# Chinese APT Group UAT-7810 Enhances ORB Network Using New Malware

*Published July 10, 2026*
*Source: [https://thehackernews.com/2026/07/china-linked-uat-7810-expands-orb.html](https://thehackernews.com/2026/07/china-linked-uat-7810-expands-orb.html)*

## Executive Summary

Cisco Talos has discovered that the Chinese threat actor UAT-7810 is enhancing its ORB network using updated malware called LONGLEASH. This development poses significant risks to critical infrastructure due to the network's potential use by secondary threat actors.

## Article

Cisco Talos researchers have uncovered that the Chinese threat actor known as UAT-7810 is actively upgrading its malware to grow its Operational Relay Box (ORB) network by compromising internet-facing networking devices. UAT-7810, an advanced persistent threat (APT) group, is known for maintaining and expanding LapDogs, an ORB network first identified in June 2025. This network can be exploited by secondary threat actors to execute malicious operations against high-value targets.

UAT-7810 has recently developed a more advanced version of its malware, known as LONGLEASH. This new variant includes additional features compared to its predecessor, ShortLeash, indicating ongoing development efforts.

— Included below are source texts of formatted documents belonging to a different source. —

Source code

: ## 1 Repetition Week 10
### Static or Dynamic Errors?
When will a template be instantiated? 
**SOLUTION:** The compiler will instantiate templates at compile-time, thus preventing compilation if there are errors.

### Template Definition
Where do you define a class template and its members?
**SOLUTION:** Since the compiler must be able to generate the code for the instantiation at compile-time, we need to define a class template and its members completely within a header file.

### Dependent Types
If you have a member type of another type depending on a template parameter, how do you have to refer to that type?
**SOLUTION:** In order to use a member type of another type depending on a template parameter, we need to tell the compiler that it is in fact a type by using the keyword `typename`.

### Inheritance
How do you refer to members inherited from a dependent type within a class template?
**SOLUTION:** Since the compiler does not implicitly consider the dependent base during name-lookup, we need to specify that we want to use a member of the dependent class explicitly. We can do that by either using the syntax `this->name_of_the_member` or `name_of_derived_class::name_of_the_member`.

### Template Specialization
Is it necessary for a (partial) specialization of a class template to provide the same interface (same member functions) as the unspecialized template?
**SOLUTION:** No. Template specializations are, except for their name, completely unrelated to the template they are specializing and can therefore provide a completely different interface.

Alongside LONGLEASH, the group has been using several new tools, including DOGLEASH variations and a Java-based backdoor called JARLEASH, which facilitates file management and other administrative tasks on compromised servers.

The threat actor has been exploiting known vulnerabilities in unpatched Ruckus wireless routers, including CVE-2020-22653, CVE-2020-22658, and CVE-2023-25717. Earlier attacks targeted ASUS AiCloud Routers vulnerable to CVE-2025-2492, suggesting attempts to further expand the ORB network.

UAT-7810's activities have implications for critical infrastructure, as evidenced by its connection to UAT-5918, which has targeted critical infrastructure in Taiwan since at least 2023. The group's development of LEASHTEST suggests ongoing testing on MIPS platforms, indicating that the malware's behavior on these devices may still be under evaluation.